--- Task instructions ---
Please repeat the entries below exactly as written, leaving out any images.

(Saved entries)
--*--

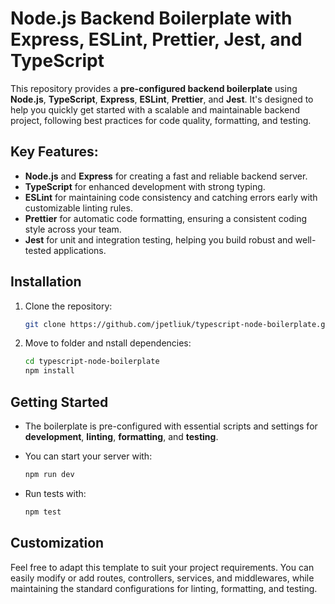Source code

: # Node.js Backend Boilerplate with Express, ESLint, Prettier, Jest, and TypeScript

This repository provides a **pre-configured backend boilerplate** using **Node.js**, **TypeScript**, **Express**, **ESLint**, **Prettier**, and **Jest**. It's designed to help you quickly get started with a scalable and maintainable backend project, following best practices for code quality, formatting, and testing.

## Key Features:

- **Node.js** and **Express** for creating a fast and reliable backend server.
- **TypeScript** for enhanced development with strong typing.
- **ESLint** for maintaining code consistency and catching errors early with customizable linting rules.
- **Prettier** for automatic code formatting, ensuring a consistent coding style across your team.
- **Jest** for unit and integration testing, helping you build robust and well-tested applications.

## Installation

1. Clone the repository:

   ```bash
   git clone https://github.com/jpetliuk/typescript-node-boilerplate.git
   ```

2. Move to folder and nstall dependencies:
   ```bash
   cd typescript-node-boilerplate
   npm install
   ```

## Getting Started

- The boilerplate is pre-configured with essential scripts and settings for **development**, **linting**, **formatting**, and **testing**.
- You can start your server with:

  ```bash
  npm run dev
  ```

- Run tests with:
  ```bash
  npm test
  ```

## Customization

Feel free to adapt this template to suit your project requirements. You can easily modify or add routes, controllers, services, and middlewares, while maintaining the standard configurations for linting, formatting, and testing.

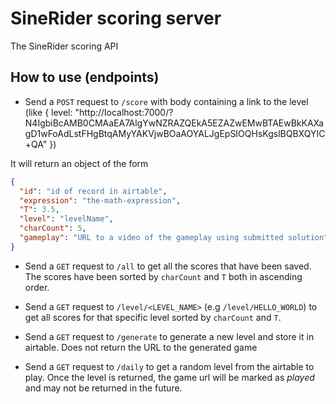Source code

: # SineRider scoring server

The SineRider scoring API

## How to use (endpoints)

- Send a `POST` request to `/score` with body containing a link to the level (like { level: "http://localhost:7000/?N4IgbiBcAMB0CMAaEA7AlgYwNZRAZQEkA5EZAZwEMwBTAEwBkKAXagD1wFoAdLstFHgBtqAMyYAKVjwBOaAOYALJgEpSIOQHsKgslBQBXQYIC+QA" }) 

It will return an object of the form
```json
{
  "id": "id of record in airtable",
  "expression": "the-math-expression",
  "T": 3.5,
  "level": "levelName",
  "charCount": 5,
  "gameplay": "URL to a video of the gameplay using submitted solution"
}
```

- Send a `GET` request to `/all` to get all the scores that have been saved. The scores have been sorted by `charCount` and `T` both in ascending order.

- Send a `GET` request to `/level/<LEVEL_NAME>` (e.g `/level/HELLO_WORLD`) to get all scores for that specific level sorted by `charCount` and `T`.

- Send a `GET` request to `/generate` to generate a new level and store it in airtable. Does not return the URL to the generated game

- Send a `GET` request to `/daily` to get a random level from the airtable to play. Once the level is returned, the game url will be marked as *played* and may not be returned in the future.

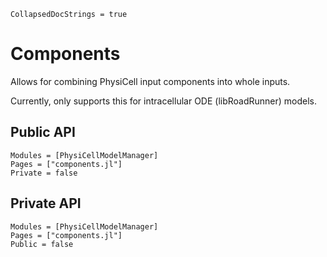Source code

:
 ```@meta
CollapsedDocStrings = true
```

# Components

Allows for combining PhysiCell input components into whole inputs.

Currently, only supports this for intracellular ODE (libRoadRunner) models.

## Public API
```@autodocs
Modules = [PhysiCellModelManager]
Pages = ["components.jl"]
Private = false
```

## Private API
```@autodocs
Modules = [PhysiCellModelManager]
Pages = ["components.jl"]
Public = false
```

--*--

--- Task output ---
Source code

: # Node.js Backend Boilerplate with Express, ESLint, Prettier, Jest, and TypeScript

This repository provides a **pre-configured backend boilerplate** using **Node.js**, **TypeScript**, **Express**, **ESLint**, **Prettier**, and **Jest**. It's designed to help you quickly get started with a scalable and maintainable backend project, following best practices for code quality, formatting, and testing.

## Key Features:

- **Node.js** and **Express** for creating a fast and reliable backend server.
- **TypeScript** for enhanced development with strong typing.
- **ESLint** for maintaining code consistency and catching errors early with customizable linting rules.
- **Prettier** for automatic code formatting, ensuring a consistent coding style across your team.
- **Jest** for unit and integration testing, helping you build robust and well-tested applications.

## Installation

1. Clone the repository:

   ```bash
   git clone https://github.com/jpetliuk/typescript-node-boilerplate.git
   ```

2. Move to folder and nstall dependencies:
   ```bash
   cd typescript-node-boilerplate
   npm install
   ```

## Getting Started

- The boilerplate is pre-configured with essential scripts and settings for **development**, **linting**, **formatting**, and **testing**.
- You can start your server with:

  ```bash
  npm run dev
  ```

- Run tests with:
  ```bash
  npm test
  ```

## Customization

Feel free to adapt this template to suit your project requirements. You can easily modify or add routes, controllers, services, and middlewares, while maintaining the standard configurations for linting, formatting, and testing.

Source code

: # SineRider scoring server

The SineRider scoring API

## How to use (endpoints)

- Send a `POST` request to `/score` with body containing a link to the level (like { level: "http://localhost:7000/?N4IgbiBcAMB0CMAaEA7AlgYwNZRAZQEkA5EZAZwEMwBTAEwBkKAXagD1wFoAdLstFHgBtqAMyYAKVjwBOaAOYALJgEpSIOQHsKgslBQBXQYIC+QA" }) 

It will return an object of the form
```json
{
  "id": "id of record in airtable",
  "expression": "the-math-expression",
  "T": 3.5,
  "level": "levelName",
  "charCount": 5,
  "gameplay": "URL to a video of the gameplay using submitted solution"
}
```

- Send a `GET` request to `/all` to get all the scores that have been saved. The scores have been sorted by `charCount` and `T` both in ascending order.

- Send a `GET` request to `/level/<LEVEL_NAME>` (e.g `/level/HELLO_WORLD`) to get all scores for that specific level sorted by `charCount` and `T`.

- Send a `GET` request to `/generate` to generate a new level and store it in airtable. Does not return the URL to the generated game

- Send a `GET` request to `/daily` to get a random level from the airtable to play. Once the level is returned, the game url will be marked as *played* and may not be returned in the future.

Source code

:
 ```@meta
CollapsedDocStrings = true
```

# Components

Allows for combining PhysiCell input components into whole inputs.

Currently, only supports this for intracellular ODE (libRoadRunner) models.

## Public API
```@autodocs
Modules = [PhysiCellModelManager]
Pages = ["components.jl"]
Private = false
```

## Private API
```@autodocs
Modules = [PhysiCellModelManager]
Pages = ["components.jl"]
Public = false
```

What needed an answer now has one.